[Task]
Please restate each line of the data below exactly. Omit all images.
────
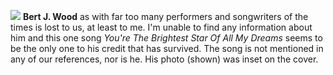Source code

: ![](/images/bertwood.jpg)
**Bert J. Wood** as with far too many performers and songwriters of the times is lost to us, at least to me. I'm unable to find any information about him and this one song *You're The Brightest Star Of All My Dreams* seems to be the only one to his credit that has survived. The song is not mentioned in any of our references, nor is he. His photo (shown) was inset on the cover.

 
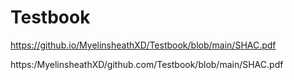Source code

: # Testbook

https://github.io/MyelinsheathXD/Testbook/blob/main/SHAC.pdf

https:/MyelinsheathXD/github.com/Testbook/blob/main/SHAC.pdf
────
[Response below]
Source code

: ![](/images/bertwood.jpg)
**Bert J. Wood** as with far too many performers and songwriters of the times is lost to us, at least to me. I'm unable to find any information about him and this one song *You're The Brightest Star Of All My Dreams* seems to be the only one to his credit that has survived. The song is not mentioned in any of our references, nor is he. His photo (shown) was inset on the cover.

 
Source code

: # Testbook

https://github.io/MyelinsheathXD/Testbook/blob/main/SHAC.pdf

https:/MyelinsheathXD/github.com/Testbook/blob/main/SHAC.pdf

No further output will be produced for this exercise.